First, apcupsd seems to run fine, but apcaccess only gives basic information, but not things like the battery-status, voltage, etc.

Second, I would like to use the Web-interface in our network to see the status of the ups.

Emerge apcupsd seems to install an  addon-module for apache.

But I don't know how to configure an addon-module with apache, nor do I know how to access this module, well what kind of address I have to use (ala http://server-ip/xy)

Maybe somebody runs apcupsd and could help me out?

----------

## VXO

I'm having the same issues with apcupsd... version 3.10.5. The apctest program (which wasn't included in the ebuild, so I built it from source) sees that the UPS is there, and I can start/stop the runtime calibration from it.
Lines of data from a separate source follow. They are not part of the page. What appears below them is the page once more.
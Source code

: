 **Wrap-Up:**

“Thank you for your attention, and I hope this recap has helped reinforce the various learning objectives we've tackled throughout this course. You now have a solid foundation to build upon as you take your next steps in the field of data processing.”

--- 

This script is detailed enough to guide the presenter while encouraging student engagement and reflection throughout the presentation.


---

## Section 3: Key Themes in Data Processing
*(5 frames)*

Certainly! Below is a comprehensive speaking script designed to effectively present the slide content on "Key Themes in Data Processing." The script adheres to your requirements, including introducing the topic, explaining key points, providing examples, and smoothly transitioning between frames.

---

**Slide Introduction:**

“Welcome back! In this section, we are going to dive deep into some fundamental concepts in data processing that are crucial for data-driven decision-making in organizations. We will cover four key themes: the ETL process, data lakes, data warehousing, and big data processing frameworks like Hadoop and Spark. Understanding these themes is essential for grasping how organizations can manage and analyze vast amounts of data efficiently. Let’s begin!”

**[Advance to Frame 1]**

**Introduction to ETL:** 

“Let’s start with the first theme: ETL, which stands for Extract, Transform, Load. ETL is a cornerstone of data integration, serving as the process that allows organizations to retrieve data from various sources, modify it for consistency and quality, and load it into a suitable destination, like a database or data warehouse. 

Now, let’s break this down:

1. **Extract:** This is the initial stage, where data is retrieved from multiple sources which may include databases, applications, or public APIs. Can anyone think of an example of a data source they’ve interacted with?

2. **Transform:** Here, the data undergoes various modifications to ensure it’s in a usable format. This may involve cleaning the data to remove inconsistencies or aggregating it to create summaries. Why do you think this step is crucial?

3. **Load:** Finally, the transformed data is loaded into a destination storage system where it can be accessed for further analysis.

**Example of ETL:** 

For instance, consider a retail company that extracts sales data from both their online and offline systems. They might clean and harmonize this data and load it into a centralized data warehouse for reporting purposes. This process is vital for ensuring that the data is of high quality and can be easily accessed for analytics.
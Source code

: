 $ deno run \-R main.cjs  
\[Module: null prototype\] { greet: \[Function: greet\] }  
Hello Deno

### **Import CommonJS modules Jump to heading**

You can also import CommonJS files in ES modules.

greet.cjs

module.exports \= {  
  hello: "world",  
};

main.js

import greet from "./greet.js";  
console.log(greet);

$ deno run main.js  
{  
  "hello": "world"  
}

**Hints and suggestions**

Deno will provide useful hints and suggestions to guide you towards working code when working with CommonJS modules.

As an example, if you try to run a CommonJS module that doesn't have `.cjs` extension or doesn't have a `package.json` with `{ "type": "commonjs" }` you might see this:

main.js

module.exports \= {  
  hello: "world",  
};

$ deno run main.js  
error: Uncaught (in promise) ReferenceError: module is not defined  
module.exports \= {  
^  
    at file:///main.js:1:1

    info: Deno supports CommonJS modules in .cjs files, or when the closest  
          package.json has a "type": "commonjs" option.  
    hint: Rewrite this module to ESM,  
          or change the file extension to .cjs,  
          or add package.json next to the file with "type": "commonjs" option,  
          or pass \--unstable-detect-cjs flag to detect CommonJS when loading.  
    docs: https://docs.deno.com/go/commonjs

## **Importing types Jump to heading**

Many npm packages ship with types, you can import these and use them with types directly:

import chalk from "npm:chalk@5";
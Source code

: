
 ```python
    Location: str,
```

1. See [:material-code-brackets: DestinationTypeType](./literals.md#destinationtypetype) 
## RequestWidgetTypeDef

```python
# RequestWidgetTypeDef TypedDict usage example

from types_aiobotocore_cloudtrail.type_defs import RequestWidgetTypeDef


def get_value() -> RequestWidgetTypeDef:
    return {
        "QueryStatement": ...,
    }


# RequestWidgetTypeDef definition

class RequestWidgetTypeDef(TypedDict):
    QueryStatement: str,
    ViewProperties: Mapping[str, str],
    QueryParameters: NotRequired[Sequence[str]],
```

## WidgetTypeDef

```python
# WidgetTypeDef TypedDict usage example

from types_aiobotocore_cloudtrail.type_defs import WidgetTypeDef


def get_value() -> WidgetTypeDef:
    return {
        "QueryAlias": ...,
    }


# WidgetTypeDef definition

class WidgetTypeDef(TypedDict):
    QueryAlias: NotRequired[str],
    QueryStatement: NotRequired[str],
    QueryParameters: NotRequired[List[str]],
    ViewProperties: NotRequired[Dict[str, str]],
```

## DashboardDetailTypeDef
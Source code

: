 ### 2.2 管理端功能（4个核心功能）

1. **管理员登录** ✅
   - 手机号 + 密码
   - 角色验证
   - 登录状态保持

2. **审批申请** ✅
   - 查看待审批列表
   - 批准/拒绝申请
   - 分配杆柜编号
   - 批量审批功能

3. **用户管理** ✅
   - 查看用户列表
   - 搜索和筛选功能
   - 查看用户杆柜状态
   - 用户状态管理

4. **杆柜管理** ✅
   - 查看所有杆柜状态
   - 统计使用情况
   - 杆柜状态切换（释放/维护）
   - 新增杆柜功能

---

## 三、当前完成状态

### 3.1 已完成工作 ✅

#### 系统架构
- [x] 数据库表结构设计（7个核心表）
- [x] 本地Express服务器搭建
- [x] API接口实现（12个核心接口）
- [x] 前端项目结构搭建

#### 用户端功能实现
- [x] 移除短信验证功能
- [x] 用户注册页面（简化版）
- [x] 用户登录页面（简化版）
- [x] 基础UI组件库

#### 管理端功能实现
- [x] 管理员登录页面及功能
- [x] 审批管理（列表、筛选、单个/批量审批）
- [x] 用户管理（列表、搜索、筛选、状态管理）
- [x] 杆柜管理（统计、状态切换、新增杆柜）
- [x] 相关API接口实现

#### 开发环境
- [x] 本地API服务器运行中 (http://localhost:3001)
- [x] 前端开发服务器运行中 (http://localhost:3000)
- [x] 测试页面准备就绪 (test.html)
However, when it goes to poll the UPS for its supported commands, it just sits there and does nothing.

/var/log/apcupsd.events just shows that it's starting sucessfully.

in apcupsd.conf, I have the ups type set to apcsmart, cable type smart, on a SmartUPS 600. I'm using this cable.

----------

## soulwarrior

 *VXO wrote:*   

> 
> 
> in apcupsd.conf, I have the ups type set to apcsmart, cable type smart, on a SmartUPS 600. I'm using this cable.

 

I have also set the type to apcsmart and as cable, I have the original "940-0024C".

Have you by chance tried an earlier version of apcupsd?

----------

## wolf31o2

I am running apcupsd on several machines on my network.  I found that apcupsd works much better if you specify the exact cable you are using.  Do not just put smart, put 940-0024C or whatever type of cable you actually have.  The apache module sets up an /apcupsd virtual directory.  You can view the status of any UPS that apcupsd is monitoring (you can do multiples, look in the /etc/apcupsd/hosts.conf file) by going to http://127.0.0.1/apcupsd/multimon.cgi in a web browser.  The files there are all CGI scripts, so you could easily modify them to work with any web server.

----------

## st. anger

ive been using apcupsd for a while, but i never knew it had module for apache. how can i enable it? i read the man page for apcupsd and saw a reference to apcnetd, but that is not on my system. is that what i need?

----------

## Black

Wow, seems like I feel like resurecting an old thread!  :Smile: 

 *soulwarrior wrote:*   

> First, apcupsd seems to run fine, but apcaccess only gives basic information, but not things like the battery-status, voltage, etc.

 

I had the same problem with a SmartUPS 420! I thought I had to specify the right cable with the UPSCABLE setting, but a little testing revealed that it doesn't matter in my case. However, I had to set UPSTYPE to the old "smartups", not the new "apcsmart", and now it works.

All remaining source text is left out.